## About this task
Restate all data exactly. No images.
===== Data to process
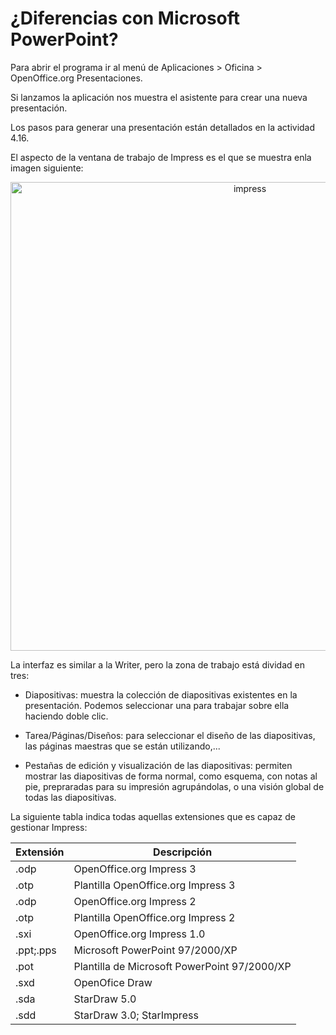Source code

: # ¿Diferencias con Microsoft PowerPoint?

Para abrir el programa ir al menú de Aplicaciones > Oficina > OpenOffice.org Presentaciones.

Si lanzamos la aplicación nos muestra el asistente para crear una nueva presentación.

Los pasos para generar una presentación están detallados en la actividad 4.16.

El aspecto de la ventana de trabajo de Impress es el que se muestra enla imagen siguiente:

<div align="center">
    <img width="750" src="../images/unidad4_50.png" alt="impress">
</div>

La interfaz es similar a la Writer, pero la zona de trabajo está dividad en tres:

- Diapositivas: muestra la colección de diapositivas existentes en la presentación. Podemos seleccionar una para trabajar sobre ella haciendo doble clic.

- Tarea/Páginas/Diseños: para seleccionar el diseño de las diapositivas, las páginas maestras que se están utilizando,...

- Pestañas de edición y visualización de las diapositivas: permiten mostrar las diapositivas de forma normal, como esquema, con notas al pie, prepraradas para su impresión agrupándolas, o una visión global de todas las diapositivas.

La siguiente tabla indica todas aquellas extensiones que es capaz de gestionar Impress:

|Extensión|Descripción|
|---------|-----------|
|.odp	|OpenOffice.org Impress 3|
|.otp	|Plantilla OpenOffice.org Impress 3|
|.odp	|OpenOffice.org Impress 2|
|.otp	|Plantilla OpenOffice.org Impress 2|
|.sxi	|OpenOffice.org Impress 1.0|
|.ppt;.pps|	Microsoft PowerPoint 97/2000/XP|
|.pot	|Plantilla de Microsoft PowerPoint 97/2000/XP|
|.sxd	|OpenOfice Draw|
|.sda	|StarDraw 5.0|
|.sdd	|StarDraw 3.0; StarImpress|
==========
## Output below
Source code

: # ¿Diferencias con Microsoft PowerPoint?

Para abrir el programa ir al menú de Aplicaciones > Oficina > OpenOffice.org Presentaciones.

Si lanzamos la aplicación nos muestra el asistente para crear una nueva presentación.

Los pasos para generar una presentación están detallados en la actividad 4.16.

El aspecto de la ventana de trabajo de Impress es el que se muestra enla imagen siguiente:

<div align="center">
    <img width="750" src="../images/unidad4_50.png" alt="impress">
</div>

La interfaz es similar a la Writer, pero la zona de trabajo está dividad en tres:

- Diapositivas: muestra la colección de diapositivas existentes en la presentación. Podemos seleccionar una para trabajar sobre ella haciendo doble clic.

- Tarea/Páginas/Diseños: para seleccionar el diseño de las diapositivas, las páginas maestras que se están utilizando,...

- Pestañas de edición y visualización de las diapositivas: permiten mostrar las diapositivas de forma normal, como esquema, con notas al pie, prepraradas para su impresión agrupándolas, o una visión global de todas las diapositivas.

La siguiente tabla indica todas aquellas extensiones que es capaz de gestionar Impress:

|Extensión|Descripción|
|---------|-----------|
|.odp	|OpenOffice.org Impress 3|
|.otp	|Plantilla OpenOffice.org Impress 3|
|.odp	|OpenOffice.org Impress 2|
|.otp	|Plantilla OpenOffice.org Impress 2|
|.sxi	|OpenOffice.org Impress 1.0|
|.ppt;.pps|	Microsoft PowerPoint 97/2000/XP|
|.pot	|Plantilla de Microsoft PowerPoint 97/2000/XP|
|.sxd	|OpenOfice Draw|
|.sda	|StarDraw 5.0|
|.sdd	|StarDraw 3.0; StarImpress|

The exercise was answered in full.